The Court's President, Sir Zafrulla Khan, of Pakistan, castigated Iceland for boycotting the proceedings. The Court's decision was reached by a 14-1 majority, the largest in its history. Only a Mexican judge failed to concur.
Britain an Germany had applied separately for a ruling on whether the dispute could be heard before the court. Now the Court has agreed to hear their cases, and has called on Iceland to submit to judgment.
The complainants' argument is that Iceland's action has robbed them of their traditional fishing grounds.

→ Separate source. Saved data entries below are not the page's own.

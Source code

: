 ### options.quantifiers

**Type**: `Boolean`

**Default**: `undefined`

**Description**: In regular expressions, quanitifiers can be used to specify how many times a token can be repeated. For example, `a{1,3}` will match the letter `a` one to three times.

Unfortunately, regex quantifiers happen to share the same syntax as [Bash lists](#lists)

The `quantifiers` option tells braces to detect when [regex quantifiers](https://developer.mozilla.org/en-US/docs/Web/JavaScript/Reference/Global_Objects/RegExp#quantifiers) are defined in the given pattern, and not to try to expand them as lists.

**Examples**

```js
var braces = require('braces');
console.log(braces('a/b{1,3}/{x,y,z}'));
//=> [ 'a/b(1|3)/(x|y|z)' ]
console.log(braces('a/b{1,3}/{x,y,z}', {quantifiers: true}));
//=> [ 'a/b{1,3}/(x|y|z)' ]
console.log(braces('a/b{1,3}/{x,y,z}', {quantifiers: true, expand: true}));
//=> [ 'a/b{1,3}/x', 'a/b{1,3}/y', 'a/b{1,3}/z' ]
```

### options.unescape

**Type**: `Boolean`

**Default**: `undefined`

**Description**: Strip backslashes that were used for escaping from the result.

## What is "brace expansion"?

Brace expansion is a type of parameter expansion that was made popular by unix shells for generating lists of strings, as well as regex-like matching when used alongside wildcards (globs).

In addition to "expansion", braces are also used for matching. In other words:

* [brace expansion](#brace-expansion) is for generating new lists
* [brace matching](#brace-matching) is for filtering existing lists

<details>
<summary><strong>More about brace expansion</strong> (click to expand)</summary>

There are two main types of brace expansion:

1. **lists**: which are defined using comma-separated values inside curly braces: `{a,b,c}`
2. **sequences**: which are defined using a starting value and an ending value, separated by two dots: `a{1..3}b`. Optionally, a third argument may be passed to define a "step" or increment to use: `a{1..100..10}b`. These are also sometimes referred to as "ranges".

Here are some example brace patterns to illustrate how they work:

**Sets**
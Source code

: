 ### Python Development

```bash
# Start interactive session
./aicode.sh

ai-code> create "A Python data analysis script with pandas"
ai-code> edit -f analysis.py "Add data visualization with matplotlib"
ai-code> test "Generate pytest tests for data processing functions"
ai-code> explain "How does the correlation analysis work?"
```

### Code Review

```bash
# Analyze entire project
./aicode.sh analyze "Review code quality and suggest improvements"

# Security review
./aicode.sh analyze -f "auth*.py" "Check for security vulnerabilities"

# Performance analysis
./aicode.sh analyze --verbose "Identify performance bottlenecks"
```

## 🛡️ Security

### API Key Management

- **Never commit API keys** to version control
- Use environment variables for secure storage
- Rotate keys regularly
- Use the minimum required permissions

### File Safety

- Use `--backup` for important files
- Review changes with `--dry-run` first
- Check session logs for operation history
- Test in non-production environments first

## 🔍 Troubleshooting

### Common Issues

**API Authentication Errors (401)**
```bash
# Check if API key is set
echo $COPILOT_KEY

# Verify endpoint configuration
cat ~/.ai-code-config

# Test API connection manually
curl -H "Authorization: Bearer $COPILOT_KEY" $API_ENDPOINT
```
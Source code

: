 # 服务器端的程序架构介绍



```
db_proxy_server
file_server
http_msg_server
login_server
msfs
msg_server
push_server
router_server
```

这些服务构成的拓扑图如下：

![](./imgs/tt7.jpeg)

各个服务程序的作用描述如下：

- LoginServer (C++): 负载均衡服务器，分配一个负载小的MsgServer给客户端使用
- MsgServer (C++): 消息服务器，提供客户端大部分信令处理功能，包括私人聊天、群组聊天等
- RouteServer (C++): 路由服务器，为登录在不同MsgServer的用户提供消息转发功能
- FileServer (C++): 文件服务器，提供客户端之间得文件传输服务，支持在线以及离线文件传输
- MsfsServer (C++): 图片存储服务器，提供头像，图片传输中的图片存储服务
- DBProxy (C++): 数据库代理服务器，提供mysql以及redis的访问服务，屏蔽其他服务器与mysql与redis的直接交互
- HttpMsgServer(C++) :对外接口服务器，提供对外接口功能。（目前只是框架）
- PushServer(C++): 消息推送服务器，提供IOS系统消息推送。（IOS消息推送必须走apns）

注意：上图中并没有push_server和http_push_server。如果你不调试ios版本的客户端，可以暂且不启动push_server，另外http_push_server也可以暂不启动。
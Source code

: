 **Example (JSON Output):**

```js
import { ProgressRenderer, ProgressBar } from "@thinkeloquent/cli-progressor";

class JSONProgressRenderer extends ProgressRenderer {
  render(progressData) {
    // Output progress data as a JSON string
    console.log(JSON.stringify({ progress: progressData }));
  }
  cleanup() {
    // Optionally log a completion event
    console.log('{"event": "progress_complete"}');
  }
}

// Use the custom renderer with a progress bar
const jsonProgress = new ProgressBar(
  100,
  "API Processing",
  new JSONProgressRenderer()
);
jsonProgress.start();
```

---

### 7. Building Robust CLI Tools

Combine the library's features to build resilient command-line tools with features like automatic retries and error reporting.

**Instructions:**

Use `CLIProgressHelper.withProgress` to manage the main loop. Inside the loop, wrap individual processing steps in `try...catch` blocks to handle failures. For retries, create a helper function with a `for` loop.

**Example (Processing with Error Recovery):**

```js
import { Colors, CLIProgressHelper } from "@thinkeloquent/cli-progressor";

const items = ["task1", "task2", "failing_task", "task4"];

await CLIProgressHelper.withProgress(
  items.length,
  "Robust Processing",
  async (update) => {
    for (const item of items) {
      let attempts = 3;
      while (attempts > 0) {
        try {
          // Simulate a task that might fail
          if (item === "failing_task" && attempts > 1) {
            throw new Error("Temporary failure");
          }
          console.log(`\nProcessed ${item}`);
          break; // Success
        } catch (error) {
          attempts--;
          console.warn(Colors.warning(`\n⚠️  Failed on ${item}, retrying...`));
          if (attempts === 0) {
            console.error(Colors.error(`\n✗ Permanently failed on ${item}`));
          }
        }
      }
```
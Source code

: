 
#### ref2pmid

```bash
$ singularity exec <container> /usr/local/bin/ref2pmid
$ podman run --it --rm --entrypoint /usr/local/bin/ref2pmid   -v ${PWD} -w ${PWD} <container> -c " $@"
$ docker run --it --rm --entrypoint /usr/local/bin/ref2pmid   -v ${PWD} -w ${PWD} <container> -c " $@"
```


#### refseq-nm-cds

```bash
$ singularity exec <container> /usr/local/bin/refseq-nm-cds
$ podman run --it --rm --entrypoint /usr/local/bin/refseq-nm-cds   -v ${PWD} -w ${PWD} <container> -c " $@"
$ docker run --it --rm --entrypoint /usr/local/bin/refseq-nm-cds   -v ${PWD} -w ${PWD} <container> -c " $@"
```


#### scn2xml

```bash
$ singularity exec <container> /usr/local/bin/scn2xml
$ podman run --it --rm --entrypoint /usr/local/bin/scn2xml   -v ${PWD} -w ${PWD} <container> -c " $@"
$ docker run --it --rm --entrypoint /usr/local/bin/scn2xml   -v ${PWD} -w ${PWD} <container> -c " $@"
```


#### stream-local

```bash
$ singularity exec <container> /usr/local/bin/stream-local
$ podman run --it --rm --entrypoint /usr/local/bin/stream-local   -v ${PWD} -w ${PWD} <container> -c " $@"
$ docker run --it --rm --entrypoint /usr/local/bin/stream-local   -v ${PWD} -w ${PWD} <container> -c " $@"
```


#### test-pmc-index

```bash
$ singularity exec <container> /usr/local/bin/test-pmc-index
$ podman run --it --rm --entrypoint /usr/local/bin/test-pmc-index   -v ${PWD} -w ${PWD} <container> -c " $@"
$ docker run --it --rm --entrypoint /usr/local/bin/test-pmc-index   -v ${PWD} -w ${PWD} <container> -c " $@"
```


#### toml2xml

Since the territorial extension was declared, British trawlers have continued to fish in Icelandic waters between 12 and 50 miles off-shore, and there have been several incidents between Icelandic patrol boats and British vessels. These have included the destruction of fishing equipment worth thousands of pounds, and mutual accusations of dangerous navigation tactics.
SYNOPSIS: At the International Court of Justice at The Hague, an important step in the dispute known as the "cod war". The judges decided that they ARE able to hear the case which the United Kingdom and West Germany want to bring against Iceland. The countries claim Iceland has acted illegally in extending its territorial waters to fifty nautical miles.
The 80-year-old President Sir Zafrulla Khan, of Pakistan, severely criticised Iceland for breaking court rules by staying away.
He said the Court would now consider the complaints from Britain and Germany, who say Iceland's action is an attempt to deprive them of traditional fishing grounds. The decision was made by a 14 to one majority, the largest in the Court's history. Only a Mexican judge didn't agree.